Having run the routine again on sine waves of various amplitudes I have plotted boxplots and kernal density plots of the ucl and lcl optimised multipliers for sine waves of periods n=10 to 50 inclusive, using R. Visual inspection of the plots suggest that, in general* (see note below), there are no real differences between the distributions and a typical plot is shown above (again this is for a sine wave of period n=20). The black plots are
- optimised multiplier for ucl of sine wave with amplitude of 1
- optimised multiplier for lcl of sine wave with amplitude of 1
- optimised multiplier for ucl of sine wave with variable amplitude
- optimised multiplier for lcl of sine wave with variable amplitude
Obviously just looking at plots is not statistically robust, so the next thing I did was to run Kolmogorov-Smirnov tests in R to see if the null hypothesis that the four separate distributions come from the same distribution can be rejected. For this purpose I used a p-value of 0.05 for the significance level. The comparative test runs were
- ucl sine wave amplitude 1 and lcl sine wave amplitude 1
- ucl sine wave variable amplitude and lcl sine wave variable amplitude
- ucl sine wave amplitude 1 and ucl sine wave variable amplitude
- lcl sine wave amplitude 1 and lcl sine wave variable amplitude
if A=B and C=D and A=C and B=D then A=B=C=D.
The actual test in R that was used was the Bootstrap Kolmogorov-Smirnov package ks.boot(), the R documentation description for which is quoted below:-
"This function executes a bootstrap version of the univariate Kolmogorov-Smirnov test which provides correct coverage even when the distributions being compared are not entirely continuous. Ties are allowed with this test unlike the traditional Kolmogorov-Smirnov test"

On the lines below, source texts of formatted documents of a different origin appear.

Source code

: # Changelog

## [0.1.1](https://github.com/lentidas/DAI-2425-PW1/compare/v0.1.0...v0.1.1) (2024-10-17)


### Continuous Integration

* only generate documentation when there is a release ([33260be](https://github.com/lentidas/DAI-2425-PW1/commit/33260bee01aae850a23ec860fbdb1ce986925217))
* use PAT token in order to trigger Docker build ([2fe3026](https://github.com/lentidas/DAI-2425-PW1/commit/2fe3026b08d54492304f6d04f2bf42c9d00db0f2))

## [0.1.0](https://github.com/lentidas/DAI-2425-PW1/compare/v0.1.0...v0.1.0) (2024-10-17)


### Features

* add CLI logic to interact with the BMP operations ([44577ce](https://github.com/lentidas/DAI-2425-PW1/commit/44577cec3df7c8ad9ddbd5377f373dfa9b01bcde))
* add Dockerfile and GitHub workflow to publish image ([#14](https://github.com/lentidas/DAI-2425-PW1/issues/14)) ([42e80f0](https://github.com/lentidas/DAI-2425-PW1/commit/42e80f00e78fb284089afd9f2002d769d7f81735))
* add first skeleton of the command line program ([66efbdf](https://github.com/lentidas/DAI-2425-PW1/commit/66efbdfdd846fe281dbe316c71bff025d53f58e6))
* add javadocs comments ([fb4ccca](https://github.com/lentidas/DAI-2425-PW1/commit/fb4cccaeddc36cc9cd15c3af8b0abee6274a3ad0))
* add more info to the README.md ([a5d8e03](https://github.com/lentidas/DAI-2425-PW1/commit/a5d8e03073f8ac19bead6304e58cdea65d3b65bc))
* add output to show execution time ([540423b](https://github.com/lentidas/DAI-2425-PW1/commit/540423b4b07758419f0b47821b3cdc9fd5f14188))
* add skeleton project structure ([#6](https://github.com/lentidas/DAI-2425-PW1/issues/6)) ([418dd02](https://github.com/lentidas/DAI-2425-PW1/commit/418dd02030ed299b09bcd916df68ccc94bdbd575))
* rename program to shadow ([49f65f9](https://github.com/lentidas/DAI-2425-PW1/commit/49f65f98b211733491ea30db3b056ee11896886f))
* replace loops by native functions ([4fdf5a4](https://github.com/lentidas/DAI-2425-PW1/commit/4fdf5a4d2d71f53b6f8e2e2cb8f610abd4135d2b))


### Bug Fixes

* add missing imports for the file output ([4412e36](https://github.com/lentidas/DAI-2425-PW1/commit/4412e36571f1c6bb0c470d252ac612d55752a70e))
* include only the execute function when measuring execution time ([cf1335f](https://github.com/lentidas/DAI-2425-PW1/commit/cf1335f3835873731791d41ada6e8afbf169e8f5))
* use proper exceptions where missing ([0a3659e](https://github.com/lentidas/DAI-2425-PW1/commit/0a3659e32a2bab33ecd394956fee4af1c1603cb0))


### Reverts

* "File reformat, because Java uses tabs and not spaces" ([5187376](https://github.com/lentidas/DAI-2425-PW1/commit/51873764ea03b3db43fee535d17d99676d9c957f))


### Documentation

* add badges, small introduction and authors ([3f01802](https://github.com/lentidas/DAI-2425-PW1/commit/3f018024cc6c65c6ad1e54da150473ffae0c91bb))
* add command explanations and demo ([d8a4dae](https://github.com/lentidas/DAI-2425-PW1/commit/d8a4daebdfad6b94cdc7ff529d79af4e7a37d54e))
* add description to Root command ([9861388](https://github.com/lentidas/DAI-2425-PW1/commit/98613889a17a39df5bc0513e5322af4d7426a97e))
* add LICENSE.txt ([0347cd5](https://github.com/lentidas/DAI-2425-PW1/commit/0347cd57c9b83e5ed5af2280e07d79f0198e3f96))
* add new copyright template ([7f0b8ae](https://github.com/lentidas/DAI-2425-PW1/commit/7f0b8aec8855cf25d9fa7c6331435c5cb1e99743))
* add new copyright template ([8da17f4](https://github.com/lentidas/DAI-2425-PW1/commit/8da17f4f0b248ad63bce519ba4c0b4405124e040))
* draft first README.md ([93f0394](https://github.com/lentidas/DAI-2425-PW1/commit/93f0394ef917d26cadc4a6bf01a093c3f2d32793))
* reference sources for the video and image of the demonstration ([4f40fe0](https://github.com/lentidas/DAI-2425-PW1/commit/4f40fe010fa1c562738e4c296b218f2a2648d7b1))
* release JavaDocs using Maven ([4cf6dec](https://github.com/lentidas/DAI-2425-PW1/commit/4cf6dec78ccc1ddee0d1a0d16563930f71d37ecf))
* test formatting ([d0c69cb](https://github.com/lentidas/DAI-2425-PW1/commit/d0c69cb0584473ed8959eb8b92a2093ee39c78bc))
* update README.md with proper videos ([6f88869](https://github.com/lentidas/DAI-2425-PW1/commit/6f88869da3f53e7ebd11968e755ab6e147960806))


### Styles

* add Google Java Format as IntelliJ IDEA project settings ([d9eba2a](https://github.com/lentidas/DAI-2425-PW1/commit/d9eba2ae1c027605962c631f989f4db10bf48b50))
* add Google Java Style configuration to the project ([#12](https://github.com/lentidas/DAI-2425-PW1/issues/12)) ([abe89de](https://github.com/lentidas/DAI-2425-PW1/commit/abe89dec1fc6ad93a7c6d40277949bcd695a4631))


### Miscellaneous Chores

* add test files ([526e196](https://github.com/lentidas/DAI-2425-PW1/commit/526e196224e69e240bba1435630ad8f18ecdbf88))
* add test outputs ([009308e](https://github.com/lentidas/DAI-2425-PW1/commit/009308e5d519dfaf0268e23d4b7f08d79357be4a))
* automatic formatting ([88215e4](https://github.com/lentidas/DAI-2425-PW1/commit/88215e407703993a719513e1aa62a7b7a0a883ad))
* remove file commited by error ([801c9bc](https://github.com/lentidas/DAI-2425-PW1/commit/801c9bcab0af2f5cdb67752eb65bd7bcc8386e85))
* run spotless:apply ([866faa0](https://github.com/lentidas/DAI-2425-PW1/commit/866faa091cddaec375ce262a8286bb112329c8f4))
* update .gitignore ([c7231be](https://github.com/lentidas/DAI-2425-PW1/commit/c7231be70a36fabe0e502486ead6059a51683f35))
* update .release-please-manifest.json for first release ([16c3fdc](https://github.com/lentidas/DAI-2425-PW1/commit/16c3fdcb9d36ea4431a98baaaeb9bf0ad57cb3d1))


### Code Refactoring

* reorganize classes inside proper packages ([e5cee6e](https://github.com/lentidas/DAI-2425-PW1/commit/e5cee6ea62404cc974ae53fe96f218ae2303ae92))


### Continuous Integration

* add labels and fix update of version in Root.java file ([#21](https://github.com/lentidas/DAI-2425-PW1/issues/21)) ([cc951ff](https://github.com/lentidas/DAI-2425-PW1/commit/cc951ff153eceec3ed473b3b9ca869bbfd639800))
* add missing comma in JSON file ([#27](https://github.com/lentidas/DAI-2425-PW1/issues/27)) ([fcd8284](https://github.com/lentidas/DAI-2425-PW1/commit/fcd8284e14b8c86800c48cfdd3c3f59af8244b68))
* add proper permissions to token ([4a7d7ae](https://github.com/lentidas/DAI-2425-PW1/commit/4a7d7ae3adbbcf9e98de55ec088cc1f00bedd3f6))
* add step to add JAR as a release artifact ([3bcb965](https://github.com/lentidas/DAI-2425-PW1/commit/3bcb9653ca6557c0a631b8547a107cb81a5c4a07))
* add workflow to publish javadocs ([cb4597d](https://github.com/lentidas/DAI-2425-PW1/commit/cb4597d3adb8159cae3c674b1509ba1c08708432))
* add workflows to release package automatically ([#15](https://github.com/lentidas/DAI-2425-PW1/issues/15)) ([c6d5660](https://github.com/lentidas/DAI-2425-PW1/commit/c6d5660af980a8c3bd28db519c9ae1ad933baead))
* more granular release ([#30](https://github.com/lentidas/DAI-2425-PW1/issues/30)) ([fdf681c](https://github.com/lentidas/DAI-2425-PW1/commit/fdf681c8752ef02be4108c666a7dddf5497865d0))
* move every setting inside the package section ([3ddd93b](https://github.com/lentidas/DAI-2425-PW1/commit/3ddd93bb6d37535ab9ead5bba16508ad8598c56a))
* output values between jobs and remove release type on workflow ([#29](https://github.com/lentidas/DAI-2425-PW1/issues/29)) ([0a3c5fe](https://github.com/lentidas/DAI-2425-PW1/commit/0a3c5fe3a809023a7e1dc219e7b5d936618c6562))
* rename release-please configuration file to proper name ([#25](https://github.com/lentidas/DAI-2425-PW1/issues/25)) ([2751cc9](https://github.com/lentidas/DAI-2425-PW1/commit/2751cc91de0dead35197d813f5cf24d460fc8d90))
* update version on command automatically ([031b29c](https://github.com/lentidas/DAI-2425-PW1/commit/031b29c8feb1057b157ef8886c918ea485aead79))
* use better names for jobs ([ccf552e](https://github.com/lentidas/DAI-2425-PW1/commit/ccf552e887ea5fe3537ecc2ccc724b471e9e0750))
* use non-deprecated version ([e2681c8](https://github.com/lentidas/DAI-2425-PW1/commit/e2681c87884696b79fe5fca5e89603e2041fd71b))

It is obvious from the discrete nature of the raw data being tested that this test is more appropriate than the traditional Kolmogorov-Smirnov test, but more importantly the symmetrical nature of a sine wave almost guarantees that there are likely to be ties in the data, hence the choice of this test. The number of bootstraps performed for each test was n=1000. The p-value was sufficiently low to reject the null hypothesis for the following periods (numbered bullet points correspond to tests identified above)
- Periods 16 ,24, 32, 40 and 48
- Periods 16, 24, 27, 32, 40, 45, 48, 49
- Periods 38 and 49
- Periods 38 and 49
*The exceptions to the general pattern mentioned above will be the subject of a later blog entry.